- [Dataset excerpts]:
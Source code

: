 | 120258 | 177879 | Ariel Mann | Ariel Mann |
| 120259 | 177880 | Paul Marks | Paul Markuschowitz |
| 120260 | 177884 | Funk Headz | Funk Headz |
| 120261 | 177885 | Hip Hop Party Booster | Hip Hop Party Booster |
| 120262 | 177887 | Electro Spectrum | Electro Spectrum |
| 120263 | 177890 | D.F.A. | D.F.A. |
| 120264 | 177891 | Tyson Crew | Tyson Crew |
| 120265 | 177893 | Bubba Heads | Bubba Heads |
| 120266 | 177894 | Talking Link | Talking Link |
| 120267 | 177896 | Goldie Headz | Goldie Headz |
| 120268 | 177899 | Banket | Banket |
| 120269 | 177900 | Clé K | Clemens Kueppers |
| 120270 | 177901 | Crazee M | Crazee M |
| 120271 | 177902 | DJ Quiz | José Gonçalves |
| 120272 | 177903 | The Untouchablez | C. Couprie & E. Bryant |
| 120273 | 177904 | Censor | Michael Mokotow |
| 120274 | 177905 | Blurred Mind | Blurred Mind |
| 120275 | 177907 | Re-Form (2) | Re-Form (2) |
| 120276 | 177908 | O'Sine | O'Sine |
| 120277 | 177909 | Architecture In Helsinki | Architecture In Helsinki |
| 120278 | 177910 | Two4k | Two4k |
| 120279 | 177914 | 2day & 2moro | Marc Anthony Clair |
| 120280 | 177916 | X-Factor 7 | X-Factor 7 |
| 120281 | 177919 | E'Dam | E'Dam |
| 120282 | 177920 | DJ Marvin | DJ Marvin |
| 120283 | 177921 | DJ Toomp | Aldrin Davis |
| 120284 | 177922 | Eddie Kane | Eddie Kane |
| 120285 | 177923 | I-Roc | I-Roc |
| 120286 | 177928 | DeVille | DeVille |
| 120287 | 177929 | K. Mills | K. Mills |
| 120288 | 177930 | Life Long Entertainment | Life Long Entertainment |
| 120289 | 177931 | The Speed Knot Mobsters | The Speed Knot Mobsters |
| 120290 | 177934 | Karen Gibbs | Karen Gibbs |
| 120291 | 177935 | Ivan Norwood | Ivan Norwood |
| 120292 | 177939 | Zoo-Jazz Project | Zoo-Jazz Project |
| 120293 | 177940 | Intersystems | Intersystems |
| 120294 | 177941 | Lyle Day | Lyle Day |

- [What is being asked]:
Whenever a line above has the word "Headz" in it, copy that line.

- [Output]:
| 120260 | 177884 | Funk Headz | Funk Headz |
| 120267 | 177896 | Goldie Headz | Goldie Headz |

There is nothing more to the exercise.